##### Input records

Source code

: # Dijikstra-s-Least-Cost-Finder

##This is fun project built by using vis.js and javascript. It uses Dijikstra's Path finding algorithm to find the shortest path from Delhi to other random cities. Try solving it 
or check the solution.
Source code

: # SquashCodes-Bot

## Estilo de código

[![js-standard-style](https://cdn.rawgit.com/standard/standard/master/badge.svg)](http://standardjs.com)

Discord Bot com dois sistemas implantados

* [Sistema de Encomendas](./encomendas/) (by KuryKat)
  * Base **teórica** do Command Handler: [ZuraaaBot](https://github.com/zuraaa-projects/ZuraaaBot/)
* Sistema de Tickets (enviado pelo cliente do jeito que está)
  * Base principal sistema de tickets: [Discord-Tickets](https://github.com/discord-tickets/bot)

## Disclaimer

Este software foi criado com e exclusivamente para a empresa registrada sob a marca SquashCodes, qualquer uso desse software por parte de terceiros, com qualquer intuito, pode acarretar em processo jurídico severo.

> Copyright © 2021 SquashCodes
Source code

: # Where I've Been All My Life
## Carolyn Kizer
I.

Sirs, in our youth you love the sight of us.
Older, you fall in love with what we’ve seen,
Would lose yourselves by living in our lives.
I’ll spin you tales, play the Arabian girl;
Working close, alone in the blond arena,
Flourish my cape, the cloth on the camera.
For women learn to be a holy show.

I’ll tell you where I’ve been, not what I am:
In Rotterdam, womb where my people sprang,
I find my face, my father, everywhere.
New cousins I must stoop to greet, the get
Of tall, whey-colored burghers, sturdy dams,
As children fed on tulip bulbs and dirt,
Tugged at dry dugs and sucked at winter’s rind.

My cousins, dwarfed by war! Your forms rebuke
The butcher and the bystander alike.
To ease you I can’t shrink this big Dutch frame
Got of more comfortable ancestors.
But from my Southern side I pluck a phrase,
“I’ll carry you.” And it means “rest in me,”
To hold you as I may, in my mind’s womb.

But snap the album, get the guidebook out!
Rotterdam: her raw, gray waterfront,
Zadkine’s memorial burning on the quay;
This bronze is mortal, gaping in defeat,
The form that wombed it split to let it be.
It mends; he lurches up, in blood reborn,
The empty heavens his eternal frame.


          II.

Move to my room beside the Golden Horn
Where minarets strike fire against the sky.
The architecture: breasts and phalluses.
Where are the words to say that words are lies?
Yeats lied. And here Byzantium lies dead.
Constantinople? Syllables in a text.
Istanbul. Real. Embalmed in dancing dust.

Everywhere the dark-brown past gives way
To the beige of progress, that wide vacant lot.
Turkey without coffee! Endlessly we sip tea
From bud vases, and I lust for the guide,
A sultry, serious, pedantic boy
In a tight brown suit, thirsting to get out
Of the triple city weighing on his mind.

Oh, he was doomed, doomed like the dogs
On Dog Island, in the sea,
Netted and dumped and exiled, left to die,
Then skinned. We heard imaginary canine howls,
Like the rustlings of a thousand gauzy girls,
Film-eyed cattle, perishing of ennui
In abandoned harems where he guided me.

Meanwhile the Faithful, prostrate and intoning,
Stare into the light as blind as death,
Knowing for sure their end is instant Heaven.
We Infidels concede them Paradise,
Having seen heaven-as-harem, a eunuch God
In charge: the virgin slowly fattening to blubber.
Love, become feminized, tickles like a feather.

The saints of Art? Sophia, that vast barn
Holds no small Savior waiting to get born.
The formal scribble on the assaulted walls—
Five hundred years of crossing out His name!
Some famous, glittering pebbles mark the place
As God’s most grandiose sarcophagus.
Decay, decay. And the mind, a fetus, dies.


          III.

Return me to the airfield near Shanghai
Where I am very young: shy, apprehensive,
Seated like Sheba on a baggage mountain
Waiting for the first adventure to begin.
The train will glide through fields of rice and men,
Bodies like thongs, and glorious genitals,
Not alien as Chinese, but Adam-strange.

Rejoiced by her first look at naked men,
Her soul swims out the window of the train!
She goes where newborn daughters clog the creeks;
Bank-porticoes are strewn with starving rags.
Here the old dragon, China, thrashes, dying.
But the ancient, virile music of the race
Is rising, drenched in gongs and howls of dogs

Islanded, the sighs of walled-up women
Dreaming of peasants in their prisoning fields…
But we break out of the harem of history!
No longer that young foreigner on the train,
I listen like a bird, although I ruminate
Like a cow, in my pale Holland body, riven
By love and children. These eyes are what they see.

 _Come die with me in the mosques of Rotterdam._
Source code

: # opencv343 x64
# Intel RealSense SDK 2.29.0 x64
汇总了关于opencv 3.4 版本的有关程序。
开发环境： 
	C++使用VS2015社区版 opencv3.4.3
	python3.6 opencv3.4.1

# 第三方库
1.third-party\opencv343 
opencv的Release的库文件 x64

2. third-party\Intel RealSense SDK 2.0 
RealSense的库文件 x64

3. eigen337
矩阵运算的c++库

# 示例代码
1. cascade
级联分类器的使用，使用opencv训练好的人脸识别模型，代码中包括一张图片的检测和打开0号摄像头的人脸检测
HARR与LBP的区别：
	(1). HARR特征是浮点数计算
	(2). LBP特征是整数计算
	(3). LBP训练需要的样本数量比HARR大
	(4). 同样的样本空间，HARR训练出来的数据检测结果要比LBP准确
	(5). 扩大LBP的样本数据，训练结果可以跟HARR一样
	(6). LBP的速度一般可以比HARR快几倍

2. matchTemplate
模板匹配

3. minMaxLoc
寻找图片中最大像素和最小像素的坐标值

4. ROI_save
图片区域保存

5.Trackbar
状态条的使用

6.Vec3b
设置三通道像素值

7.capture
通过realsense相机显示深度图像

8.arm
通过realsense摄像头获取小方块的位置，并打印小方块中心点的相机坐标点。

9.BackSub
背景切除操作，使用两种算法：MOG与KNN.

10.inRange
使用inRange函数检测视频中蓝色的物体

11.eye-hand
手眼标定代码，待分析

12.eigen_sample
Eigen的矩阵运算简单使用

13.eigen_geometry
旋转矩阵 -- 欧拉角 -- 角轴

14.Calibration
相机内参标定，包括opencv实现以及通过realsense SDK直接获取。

##########

# Exercise prompt:
Count how many lines of the entries include the string "github". The number is the entire answer.

# Result for this task:
2